'''
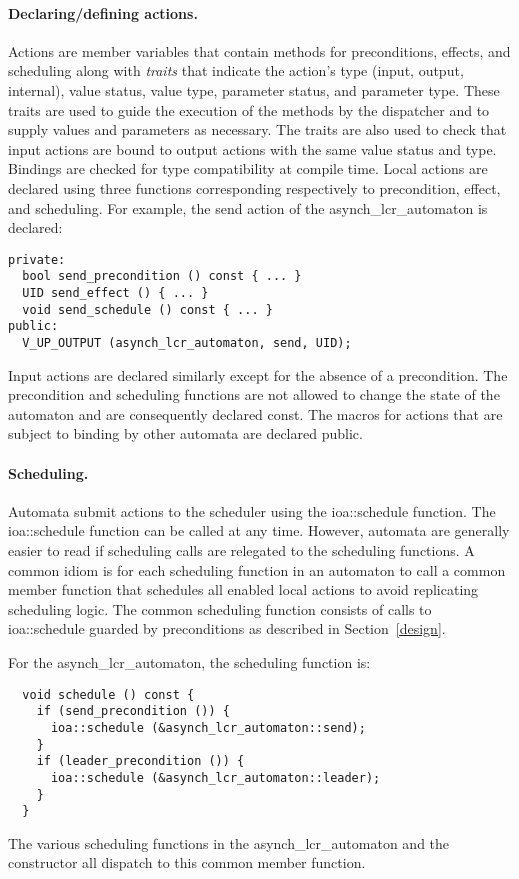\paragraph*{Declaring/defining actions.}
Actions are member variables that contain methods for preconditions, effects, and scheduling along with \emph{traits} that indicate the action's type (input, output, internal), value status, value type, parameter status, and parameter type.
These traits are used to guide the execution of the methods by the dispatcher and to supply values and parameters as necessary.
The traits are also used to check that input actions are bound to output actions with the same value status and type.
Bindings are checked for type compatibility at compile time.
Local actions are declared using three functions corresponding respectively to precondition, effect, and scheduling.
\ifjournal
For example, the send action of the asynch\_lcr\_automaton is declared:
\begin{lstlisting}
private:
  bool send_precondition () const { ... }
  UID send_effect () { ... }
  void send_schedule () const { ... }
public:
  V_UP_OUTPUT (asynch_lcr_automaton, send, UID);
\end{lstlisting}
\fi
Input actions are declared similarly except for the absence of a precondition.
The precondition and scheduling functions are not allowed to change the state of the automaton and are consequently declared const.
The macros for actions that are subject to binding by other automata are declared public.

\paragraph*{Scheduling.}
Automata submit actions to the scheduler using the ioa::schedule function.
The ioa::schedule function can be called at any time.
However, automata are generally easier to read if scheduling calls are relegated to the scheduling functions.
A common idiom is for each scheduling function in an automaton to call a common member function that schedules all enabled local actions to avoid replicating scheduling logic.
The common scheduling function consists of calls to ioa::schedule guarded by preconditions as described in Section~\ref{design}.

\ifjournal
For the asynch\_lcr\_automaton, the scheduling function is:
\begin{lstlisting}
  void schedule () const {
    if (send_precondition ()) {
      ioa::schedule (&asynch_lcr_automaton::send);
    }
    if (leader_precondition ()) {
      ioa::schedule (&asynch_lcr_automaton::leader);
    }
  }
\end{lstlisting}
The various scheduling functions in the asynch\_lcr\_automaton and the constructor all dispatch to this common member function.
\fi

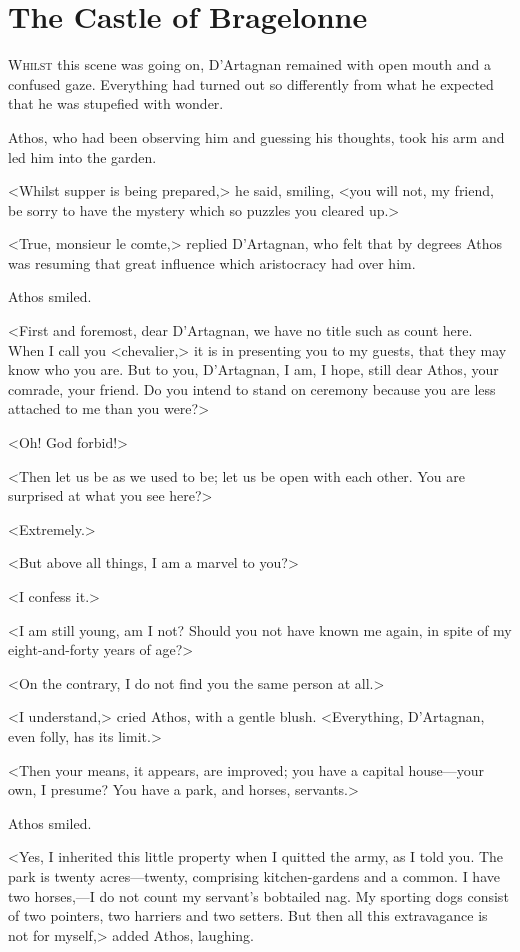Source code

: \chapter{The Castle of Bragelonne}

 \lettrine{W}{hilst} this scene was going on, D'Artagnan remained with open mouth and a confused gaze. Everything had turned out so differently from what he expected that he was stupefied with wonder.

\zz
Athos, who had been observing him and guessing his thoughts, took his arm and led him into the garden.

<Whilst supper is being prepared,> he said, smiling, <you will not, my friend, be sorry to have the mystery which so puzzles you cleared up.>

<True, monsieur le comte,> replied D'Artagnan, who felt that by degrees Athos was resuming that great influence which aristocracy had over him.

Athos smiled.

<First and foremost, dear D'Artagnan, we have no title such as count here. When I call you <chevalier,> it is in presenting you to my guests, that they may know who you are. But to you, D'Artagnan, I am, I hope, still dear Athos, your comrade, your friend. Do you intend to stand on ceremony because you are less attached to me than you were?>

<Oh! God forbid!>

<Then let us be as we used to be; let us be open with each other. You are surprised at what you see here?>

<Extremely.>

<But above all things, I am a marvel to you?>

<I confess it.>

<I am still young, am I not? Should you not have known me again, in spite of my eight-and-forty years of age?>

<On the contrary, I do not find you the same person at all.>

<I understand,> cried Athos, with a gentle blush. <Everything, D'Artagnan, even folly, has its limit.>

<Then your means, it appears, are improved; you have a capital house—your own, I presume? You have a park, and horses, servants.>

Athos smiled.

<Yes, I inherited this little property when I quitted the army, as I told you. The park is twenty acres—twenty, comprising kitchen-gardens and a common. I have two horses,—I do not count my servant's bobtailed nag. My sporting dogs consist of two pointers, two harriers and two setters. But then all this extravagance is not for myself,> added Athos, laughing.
'''
'''
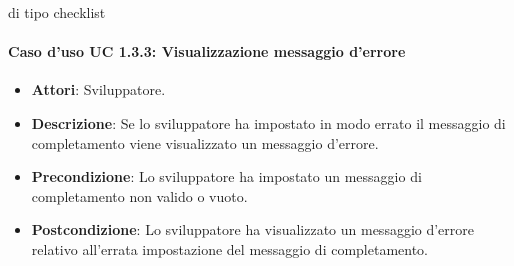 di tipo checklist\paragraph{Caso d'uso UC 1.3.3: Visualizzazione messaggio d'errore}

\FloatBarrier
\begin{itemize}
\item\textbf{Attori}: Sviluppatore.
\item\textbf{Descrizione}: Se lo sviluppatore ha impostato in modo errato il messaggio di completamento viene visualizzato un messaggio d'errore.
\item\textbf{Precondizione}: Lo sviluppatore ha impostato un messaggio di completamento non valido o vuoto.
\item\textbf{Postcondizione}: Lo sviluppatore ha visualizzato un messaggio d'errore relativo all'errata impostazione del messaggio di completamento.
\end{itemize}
'''
'''
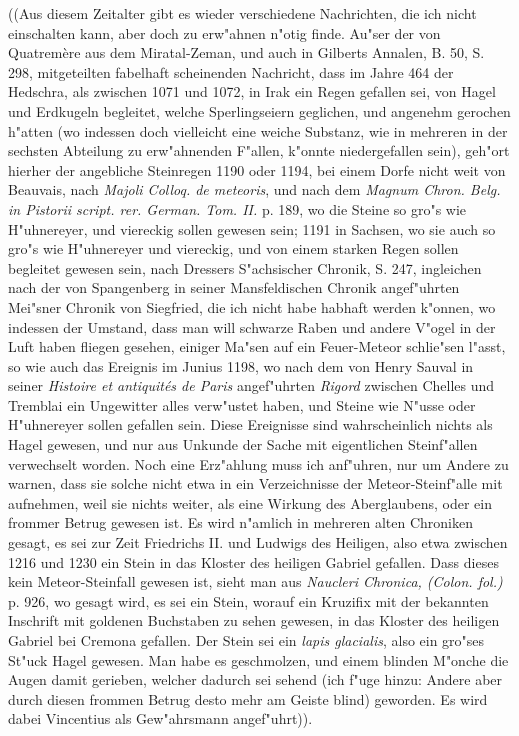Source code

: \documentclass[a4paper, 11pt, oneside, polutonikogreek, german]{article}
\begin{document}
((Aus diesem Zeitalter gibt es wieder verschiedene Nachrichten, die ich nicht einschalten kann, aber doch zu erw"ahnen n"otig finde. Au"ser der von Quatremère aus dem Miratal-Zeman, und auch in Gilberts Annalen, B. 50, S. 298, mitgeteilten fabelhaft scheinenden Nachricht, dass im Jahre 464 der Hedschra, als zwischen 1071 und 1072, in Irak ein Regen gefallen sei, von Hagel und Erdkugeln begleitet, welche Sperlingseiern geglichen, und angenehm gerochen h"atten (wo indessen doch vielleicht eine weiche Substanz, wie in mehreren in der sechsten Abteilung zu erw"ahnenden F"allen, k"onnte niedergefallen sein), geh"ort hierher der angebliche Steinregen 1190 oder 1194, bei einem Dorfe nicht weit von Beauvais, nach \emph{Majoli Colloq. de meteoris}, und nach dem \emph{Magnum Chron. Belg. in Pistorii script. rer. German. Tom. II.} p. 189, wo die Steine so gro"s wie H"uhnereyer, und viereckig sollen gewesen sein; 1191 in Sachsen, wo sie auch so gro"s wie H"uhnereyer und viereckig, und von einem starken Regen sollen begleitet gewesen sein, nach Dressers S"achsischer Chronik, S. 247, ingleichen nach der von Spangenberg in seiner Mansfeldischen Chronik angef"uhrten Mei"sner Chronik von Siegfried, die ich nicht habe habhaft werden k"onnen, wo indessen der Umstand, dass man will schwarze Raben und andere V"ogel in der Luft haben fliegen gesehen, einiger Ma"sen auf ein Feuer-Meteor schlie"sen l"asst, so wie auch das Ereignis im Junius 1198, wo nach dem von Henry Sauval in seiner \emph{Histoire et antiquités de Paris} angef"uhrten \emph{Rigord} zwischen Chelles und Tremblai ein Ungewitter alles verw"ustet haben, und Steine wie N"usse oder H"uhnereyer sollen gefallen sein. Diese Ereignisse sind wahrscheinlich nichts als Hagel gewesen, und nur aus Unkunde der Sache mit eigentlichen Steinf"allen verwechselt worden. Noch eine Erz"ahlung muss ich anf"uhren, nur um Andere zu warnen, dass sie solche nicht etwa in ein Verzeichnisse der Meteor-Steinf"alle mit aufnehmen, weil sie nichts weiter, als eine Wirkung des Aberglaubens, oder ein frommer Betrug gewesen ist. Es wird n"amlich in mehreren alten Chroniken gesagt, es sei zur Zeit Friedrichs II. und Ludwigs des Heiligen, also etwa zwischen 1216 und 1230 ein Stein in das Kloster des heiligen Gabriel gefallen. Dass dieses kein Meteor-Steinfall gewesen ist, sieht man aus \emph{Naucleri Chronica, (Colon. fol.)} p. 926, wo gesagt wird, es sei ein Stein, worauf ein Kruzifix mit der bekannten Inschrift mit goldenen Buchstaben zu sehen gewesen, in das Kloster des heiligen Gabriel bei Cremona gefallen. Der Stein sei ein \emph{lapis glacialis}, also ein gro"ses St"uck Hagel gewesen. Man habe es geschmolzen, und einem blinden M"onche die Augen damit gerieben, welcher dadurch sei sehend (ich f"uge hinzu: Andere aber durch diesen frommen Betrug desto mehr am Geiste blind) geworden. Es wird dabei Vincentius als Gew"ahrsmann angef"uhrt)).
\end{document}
'''
An exact copy is needed. It runs from the line above containing "V_UP_OUTPUT (asynch_lcr_automaton, send, UID);" down to the line containing "stupefied with wonder.", both included, with no pictures.

- Response to the exercise -
  V_UP_OUTPUT (asynch_lcr_automaton, send, UID);
\end{lstlisting}
\fi
Input actions are declared similarly except for the absence of a precondition.
The precondition and scheduling functions are not allowed to change the state of the automaton and are consequently declared const.
The macros for actions that are subject to binding by other automata are declared public.

\paragraph*{Scheduling.}
Automata submit actions to the scheduler using the ioa::schedule function.
The ioa::schedule function can be called at any time.
However, automata are generally easier to read if scheduling calls are relegated to the scheduling functions.
A common idiom is for each scheduling function in an automaton to call a common member function that schedules all enabled local actions to avoid replicating scheduling logic.
The common scheduling function consists of calls to ioa::schedule guarded by preconditions as described in Section~\ref{design}.

\ifjournal
For the asynch\_lcr\_automaton, the scheduling function is:
\begin{lstlisting}
  void schedule () const {
    if (send_precondition ()) {
      ioa::schedule (&asynch_lcr_automaton::send);
    }
    if (leader_precondition ()) {
      ioa::schedule (&asynch_lcr_automaton::leader);
    }
  }
\end{lstlisting}
The various scheduling functions in the asynch\_lcr\_automaton and the constructor all dispatch to this common member function.
\fi

Source code

: \chapter{The Castle of Bragelonne}

 \lettrine{W}{hilst} this scene was going on, D'Artagnan remained with open mouth and a confused gaze. Everything had turned out so differently from what he expected that he was stupefied with wonder.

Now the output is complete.